(Provided records Opens)

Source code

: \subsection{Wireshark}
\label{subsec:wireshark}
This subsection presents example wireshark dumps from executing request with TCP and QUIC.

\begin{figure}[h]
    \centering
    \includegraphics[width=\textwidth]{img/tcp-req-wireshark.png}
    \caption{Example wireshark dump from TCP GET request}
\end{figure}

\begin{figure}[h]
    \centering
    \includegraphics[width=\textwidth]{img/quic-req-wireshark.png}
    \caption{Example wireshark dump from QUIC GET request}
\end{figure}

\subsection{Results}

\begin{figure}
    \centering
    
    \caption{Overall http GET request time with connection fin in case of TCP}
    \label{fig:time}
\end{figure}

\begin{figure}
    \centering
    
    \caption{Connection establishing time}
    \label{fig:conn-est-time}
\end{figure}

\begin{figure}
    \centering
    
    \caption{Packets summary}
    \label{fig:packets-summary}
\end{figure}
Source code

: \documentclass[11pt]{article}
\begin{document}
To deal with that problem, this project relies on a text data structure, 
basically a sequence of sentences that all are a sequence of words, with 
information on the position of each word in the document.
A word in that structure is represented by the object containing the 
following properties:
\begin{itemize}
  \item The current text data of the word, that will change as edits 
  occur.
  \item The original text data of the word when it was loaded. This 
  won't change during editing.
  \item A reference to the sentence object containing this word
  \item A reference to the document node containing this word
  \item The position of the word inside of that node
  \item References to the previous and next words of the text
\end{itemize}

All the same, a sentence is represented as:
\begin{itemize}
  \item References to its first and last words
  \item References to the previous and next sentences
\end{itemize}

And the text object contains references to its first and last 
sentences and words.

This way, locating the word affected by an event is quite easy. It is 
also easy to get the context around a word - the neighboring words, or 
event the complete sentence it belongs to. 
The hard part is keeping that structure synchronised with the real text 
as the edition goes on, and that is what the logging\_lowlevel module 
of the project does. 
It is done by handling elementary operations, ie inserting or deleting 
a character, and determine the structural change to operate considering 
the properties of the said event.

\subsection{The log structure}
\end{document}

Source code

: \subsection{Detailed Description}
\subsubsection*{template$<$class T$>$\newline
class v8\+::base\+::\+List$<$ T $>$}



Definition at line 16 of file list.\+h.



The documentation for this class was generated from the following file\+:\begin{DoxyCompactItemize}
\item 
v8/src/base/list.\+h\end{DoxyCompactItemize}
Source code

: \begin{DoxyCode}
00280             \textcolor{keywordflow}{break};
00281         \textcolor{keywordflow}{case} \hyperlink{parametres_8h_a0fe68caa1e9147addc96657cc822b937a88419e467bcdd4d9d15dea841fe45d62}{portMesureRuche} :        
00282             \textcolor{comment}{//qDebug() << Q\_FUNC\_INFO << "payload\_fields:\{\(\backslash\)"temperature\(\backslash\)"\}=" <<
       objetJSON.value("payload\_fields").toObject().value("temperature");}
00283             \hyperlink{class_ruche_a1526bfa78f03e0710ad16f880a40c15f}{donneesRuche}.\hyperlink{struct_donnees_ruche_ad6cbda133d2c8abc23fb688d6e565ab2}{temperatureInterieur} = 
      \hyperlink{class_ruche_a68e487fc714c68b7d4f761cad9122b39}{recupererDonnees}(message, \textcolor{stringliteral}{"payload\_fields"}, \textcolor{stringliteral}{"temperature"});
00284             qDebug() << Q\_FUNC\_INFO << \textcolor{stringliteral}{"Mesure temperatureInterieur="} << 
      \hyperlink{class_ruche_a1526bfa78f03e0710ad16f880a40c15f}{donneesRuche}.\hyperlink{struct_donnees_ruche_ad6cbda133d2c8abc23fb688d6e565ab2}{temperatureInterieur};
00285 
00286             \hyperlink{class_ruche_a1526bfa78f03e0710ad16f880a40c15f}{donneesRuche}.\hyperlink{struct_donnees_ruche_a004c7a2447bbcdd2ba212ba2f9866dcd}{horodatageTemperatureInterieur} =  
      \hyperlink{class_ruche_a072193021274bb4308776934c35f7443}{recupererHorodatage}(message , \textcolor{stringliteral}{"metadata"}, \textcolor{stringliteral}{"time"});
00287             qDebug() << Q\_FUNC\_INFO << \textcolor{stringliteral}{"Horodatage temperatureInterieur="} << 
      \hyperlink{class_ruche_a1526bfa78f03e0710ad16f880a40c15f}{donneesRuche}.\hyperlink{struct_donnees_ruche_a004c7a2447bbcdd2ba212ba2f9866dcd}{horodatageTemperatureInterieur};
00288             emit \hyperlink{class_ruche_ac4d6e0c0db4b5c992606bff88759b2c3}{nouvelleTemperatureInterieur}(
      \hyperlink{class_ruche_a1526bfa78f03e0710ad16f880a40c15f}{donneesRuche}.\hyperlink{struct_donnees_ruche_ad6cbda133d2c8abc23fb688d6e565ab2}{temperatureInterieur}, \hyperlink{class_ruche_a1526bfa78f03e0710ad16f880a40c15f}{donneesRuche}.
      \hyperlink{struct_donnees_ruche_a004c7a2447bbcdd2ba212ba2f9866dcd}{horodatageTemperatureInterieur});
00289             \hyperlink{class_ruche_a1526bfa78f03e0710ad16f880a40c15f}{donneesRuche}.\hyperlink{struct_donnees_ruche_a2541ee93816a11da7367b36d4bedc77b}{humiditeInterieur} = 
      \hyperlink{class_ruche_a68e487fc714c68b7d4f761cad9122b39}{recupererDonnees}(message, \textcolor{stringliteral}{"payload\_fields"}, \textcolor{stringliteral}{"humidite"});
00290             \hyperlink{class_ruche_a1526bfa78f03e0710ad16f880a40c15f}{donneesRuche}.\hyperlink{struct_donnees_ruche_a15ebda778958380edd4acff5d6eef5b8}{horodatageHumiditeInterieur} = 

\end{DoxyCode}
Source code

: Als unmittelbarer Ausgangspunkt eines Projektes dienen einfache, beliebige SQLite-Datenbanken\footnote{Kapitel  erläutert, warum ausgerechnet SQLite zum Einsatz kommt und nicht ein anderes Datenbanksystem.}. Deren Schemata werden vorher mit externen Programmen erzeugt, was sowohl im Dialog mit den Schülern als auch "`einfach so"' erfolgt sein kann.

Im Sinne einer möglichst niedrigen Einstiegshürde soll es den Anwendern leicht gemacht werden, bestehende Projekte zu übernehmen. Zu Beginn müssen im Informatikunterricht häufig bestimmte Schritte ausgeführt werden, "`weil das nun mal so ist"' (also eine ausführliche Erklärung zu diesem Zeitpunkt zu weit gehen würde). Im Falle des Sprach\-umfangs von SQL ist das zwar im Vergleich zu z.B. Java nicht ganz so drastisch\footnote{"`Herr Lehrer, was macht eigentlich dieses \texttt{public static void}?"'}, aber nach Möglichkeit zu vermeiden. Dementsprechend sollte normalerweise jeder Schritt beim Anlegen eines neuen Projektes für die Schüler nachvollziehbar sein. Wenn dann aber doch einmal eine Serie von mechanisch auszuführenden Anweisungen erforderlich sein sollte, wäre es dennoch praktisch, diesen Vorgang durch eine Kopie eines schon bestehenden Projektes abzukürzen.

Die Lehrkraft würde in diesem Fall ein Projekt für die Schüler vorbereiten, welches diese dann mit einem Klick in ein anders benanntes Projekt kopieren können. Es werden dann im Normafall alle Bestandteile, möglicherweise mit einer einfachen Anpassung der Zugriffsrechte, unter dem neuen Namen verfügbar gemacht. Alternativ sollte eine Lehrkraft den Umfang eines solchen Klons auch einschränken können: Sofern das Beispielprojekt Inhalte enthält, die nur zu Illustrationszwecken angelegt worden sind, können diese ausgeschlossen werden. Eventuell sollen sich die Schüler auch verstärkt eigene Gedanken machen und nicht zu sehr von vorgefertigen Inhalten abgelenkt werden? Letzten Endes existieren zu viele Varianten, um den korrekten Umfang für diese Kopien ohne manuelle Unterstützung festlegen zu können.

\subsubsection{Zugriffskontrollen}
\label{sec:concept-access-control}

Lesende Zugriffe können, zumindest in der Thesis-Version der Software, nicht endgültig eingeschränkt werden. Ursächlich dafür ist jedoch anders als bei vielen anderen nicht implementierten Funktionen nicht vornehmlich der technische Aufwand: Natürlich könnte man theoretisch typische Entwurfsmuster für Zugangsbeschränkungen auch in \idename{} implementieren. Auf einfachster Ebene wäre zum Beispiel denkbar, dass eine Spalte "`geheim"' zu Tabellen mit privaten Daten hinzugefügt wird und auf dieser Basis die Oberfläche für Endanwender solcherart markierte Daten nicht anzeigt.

(Provided records Closes)

# [Work to be completed]
Could you return the lines in the entries above that contain "keywordflow"?

# [Written answer]
00280             \textcolor{keywordflow}{break};
00281         \textcolor{keywordflow}{case} \hyperlink{parametres_8h_a0fe68caa1e9147addc96657cc822b937a88419e467bcdd4d9d15dea841fe45d62}{portMesureRuche} :        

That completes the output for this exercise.